Produced by ATLAS V, commissioned by Lincoln Center for the Performing Arts, in co-production with Body of Ways, Onassis ONX
Music by Harvey Causon
Street Art
Premiered in 2023. The re-creation premiered at the Musée d’Orsay as part of the 2024 Olympic Games.
Street Art was the wild collaboration between many artists: Julien Masmondet, artistic director of l’Ensemble les Apaches; Gordon, director; Simon Nogueira, parkour artist; Andrea Catozzi dancer; choreographed by Sarah to the music of Steve Reich and other contemporary french composers. The piece premiered at the Théâtre de l’Athénée in Paris in 2023 and will be re-created inside and on top of the Musée d’Orsay as part of the artistic accompaniment to the 2024 Olympic Games in Paris.
Watch the full version of Street Art filmed for Arte here.
Sarah is currently serving as movement consultant and choreographer for the VR Opera, Talking Pupils, created and directed by Julie Zhu and Aoshuang Zhang and commissioned by the University of Michigan.

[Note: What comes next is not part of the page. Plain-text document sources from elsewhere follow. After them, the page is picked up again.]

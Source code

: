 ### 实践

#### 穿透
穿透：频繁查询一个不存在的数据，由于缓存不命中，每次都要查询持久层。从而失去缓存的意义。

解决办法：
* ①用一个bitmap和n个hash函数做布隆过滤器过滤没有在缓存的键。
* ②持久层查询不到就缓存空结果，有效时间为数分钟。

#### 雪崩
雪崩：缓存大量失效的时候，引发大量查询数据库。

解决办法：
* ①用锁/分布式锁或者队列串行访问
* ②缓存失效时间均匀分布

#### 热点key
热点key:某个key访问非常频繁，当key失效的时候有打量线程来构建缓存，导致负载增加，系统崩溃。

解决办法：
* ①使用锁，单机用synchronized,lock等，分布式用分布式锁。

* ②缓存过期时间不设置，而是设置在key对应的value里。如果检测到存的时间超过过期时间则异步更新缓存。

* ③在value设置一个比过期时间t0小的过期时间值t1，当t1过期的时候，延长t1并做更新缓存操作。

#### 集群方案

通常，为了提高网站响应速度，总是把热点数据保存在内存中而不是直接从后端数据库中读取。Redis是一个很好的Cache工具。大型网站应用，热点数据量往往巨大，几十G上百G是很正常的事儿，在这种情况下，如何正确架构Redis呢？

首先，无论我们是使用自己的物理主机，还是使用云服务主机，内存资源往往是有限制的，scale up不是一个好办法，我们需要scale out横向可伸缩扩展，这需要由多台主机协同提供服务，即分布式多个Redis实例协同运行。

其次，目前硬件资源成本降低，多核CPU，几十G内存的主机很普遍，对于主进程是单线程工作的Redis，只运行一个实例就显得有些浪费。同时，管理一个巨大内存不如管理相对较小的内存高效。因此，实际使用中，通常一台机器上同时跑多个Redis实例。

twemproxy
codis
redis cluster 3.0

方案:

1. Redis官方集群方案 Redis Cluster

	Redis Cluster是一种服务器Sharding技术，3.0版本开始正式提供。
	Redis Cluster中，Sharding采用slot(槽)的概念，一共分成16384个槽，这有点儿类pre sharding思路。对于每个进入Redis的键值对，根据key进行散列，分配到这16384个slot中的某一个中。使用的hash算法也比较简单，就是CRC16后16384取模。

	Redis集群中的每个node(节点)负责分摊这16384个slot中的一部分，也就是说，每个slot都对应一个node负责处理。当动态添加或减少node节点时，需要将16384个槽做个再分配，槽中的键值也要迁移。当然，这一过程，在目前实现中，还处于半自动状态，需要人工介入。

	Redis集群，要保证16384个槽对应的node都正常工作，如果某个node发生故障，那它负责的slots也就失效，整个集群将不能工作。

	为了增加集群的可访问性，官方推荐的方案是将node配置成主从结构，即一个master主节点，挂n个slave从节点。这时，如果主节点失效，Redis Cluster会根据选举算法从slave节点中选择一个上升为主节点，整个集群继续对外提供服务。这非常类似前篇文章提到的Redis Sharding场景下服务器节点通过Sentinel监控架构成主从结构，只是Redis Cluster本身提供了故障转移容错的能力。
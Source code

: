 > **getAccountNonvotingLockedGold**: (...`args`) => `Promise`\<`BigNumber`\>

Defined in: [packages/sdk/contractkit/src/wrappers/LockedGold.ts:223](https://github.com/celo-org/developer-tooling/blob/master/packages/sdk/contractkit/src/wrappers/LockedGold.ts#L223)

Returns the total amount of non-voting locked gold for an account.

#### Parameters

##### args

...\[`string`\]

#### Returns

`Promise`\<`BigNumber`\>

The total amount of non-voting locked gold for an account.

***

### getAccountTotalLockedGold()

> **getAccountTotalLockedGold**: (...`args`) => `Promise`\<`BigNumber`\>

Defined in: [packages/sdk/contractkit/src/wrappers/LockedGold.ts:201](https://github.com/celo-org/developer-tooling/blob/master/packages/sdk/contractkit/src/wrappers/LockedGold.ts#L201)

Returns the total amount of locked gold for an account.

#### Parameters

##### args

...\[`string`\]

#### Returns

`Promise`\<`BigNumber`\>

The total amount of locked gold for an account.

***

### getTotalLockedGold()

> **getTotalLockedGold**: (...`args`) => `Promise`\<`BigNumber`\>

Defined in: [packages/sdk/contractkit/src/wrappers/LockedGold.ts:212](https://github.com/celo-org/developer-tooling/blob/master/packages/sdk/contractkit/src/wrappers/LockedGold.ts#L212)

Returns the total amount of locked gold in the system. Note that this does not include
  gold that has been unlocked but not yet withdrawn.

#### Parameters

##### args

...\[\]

Talking Pupils is the first virtual reality opera to prioritize accessibility for the visually-impaired community. The narrative is drawn from Talking Pupils, a story of blindness and spiritual awakening by the 17th century writer Pu Songlin. Our playful adaptation focuses on the transformative power of self-reflection. After the protagonist loses their sight, mysterious pupil beings appear who encourage a self-awareness that can help overcome total blindness.
The work’s form, aesthetics, and acoustics will be carefully researched alongside numerous collaborators and participants. Interviews with children at the TaiYuan School of the Blind will form part of the spatial sound design. The VR opera will include a haptic device connected to the piece’s aural events. This “virtual cane” will produce vibrations and realistic sound effects.
The Little Dancer
Made available through FranceTV applications in 2021.
Sarah choreographed and performed in motion capture in The Little Dancer, an augmented reality experience created by Gordon & Marie Sellier. The work brings Edgar Degas’ Little Dancer to life as she welcomes children along a fantastical journey through artworks displayed in the museum. This first episode was a co-production between Lucid Realities Studio and the Musée d’Orsay.